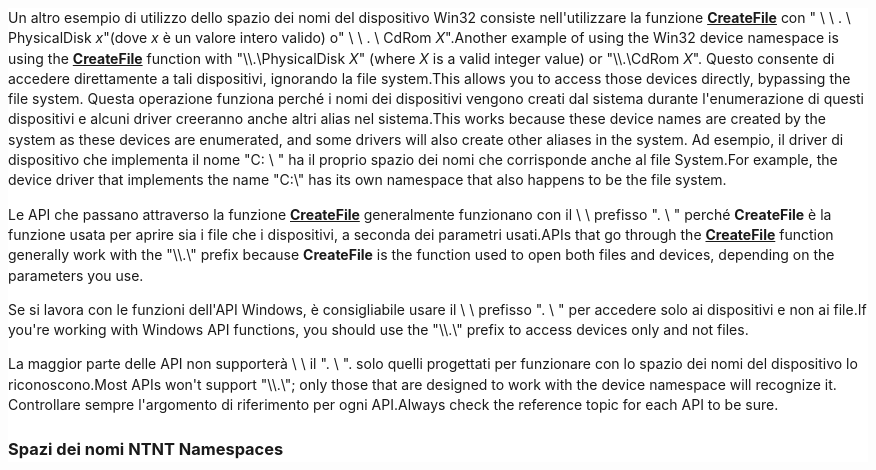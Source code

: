 <span data-ttu-id="e1cdb-252">Un altro esempio di utilizzo dello spazio dei nomi del dispositivo Win32 consiste nell'utilizzare la funzione [**CreateFile**](/windows/desktop/api/FileAPI/nf-fileapi-createfilea) con " \\ \\ . \\ PhysicalDisk *x*"(dove *x* è un valore intero valido) o" \\ \\ . \\ CdRom *X*".</span><span class="sxs-lookup"><span data-stu-id="e1cdb-252">Another example of using the Win32 device namespace is using the [**CreateFile**](/windows/desktop/api/FileAPI/nf-fileapi-createfilea) function with "\\\\.\\PhysicalDisk *X*" (where *X* is a valid integer value) or "\\\\.\\CdRom *X*".</span></span> <span data-ttu-id="e1cdb-253">Questo consente di accedere direttamente a tali dispositivi, ignorando la file system.</span><span class="sxs-lookup"><span data-stu-id="e1cdb-253">This allows you to access those devices directly, bypassing the file system.</span></span> <span data-ttu-id="e1cdb-254">Questa operazione funziona perché i nomi dei dispositivi vengono creati dal sistema durante l'enumerazione di questi dispositivi e alcuni driver creeranno anche altri alias nel sistema.</span><span class="sxs-lookup"><span data-stu-id="e1cdb-254">This works because these device names are created by the system as these devices are enumerated, and some drivers will also create other aliases in the system.</span></span> <span data-ttu-id="e1cdb-255">Ad esempio, il driver di dispositivo che implementa il nome "C: \\ " ha il proprio spazio dei nomi che corrisponde anche al file System.</span><span class="sxs-lookup"><span data-stu-id="e1cdb-255">For example, the device driver that implements the name "C:\\" has its own namespace that also happens to be the file system.</span></span>

<span data-ttu-id="e1cdb-256">Le API che passano attraverso la funzione [**CreateFile**](/windows/desktop/api/FileAPI/nf-fileapi-createfilea) generalmente funzionano con il \\ \\ prefisso ". \\ " perché **CreateFile** è la funzione usata per aprire sia i file che i dispositivi, a seconda dei parametri usati.</span><span class="sxs-lookup"><span data-stu-id="e1cdb-256">APIs that go through the [**CreateFile**](/windows/desktop/api/FileAPI/nf-fileapi-createfilea) function generally work with the "\\\\.\\" prefix because **CreateFile** is the function used to open both files and devices, depending on the parameters you use.</span></span>

<span data-ttu-id="e1cdb-257">Se si lavora con le funzioni dell'API Windows, è consigliabile usare il \\ \\ prefisso ". \\ " per accedere solo ai dispositivi e non ai file.</span><span class="sxs-lookup"><span data-stu-id="e1cdb-257">If you're working with Windows API functions, you should use the "\\\\.\\" prefix to access devices only and not files.</span></span>

<span data-ttu-id="e1cdb-258">La maggior parte delle API non supporterà \\ \\ il ". \\ ". solo quelli progettati per funzionare con lo spazio dei nomi del dispositivo lo riconoscono.</span><span class="sxs-lookup"><span data-stu-id="e1cdb-258">Most APIs won't support "\\\\.\\"; only those that are designed to work with the device namespace will recognize it.</span></span> <span data-ttu-id="e1cdb-259">Controllare sempre l'argomento di riferimento per ogni API.</span><span class="sxs-lookup"><span data-stu-id="e1cdb-259">Always check the reference topic for each API to be sure.</span></span>

### <a name="nt-namespaces"></a><span data-ttu-id="e1cdb-260">Spazi dei nomi NT</span><span class="sxs-lookup"><span data-stu-id="e1cdb-260">NT Namespaces</span></span>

▶ _TASK TO CARRY OUT_: Out of the listing above, reproduce exactly the lines from the one with "and not files.</span></span>" up to and including the one with "to be sure.</span></span>".

▶ _RESPONSE BELOW_:
<span data-ttu-id="e1cdb-257">Se si lavora con le funzioni dell'API Windows, è consigliabile usare il \\ \\ prefisso ". \\ " per accedere solo ai dispositivi e non ai file.</span><span class="sxs-lookup"><span data-stu-id="e1cdb-257">If you're working with Windows API functions, you should use the "\\\\.\\" prefix to access devices only and not files.</span></span>

<span data-ttu-id="e1cdb-258">La maggior parte delle API non supporterà \\ \\ il ". \\ ". solo quelli progettati per funzionare con lo spazio dei nomi del dispositivo lo riconoscono.</span><span class="sxs-lookup"><span data-stu-id="e1cdb-258">Most APIs won't support "\\\\.\\"; only those that are designed to work with the device namespace will recognize it.</span></span> <span data-ttu-id="e1cdb-259">Controllare sempre l'argomento di riferimento per ogni API.</span><span class="sxs-lookup"><span data-stu-id="e1cdb-259">Always check the reference topic for each API to be sure.</span></span>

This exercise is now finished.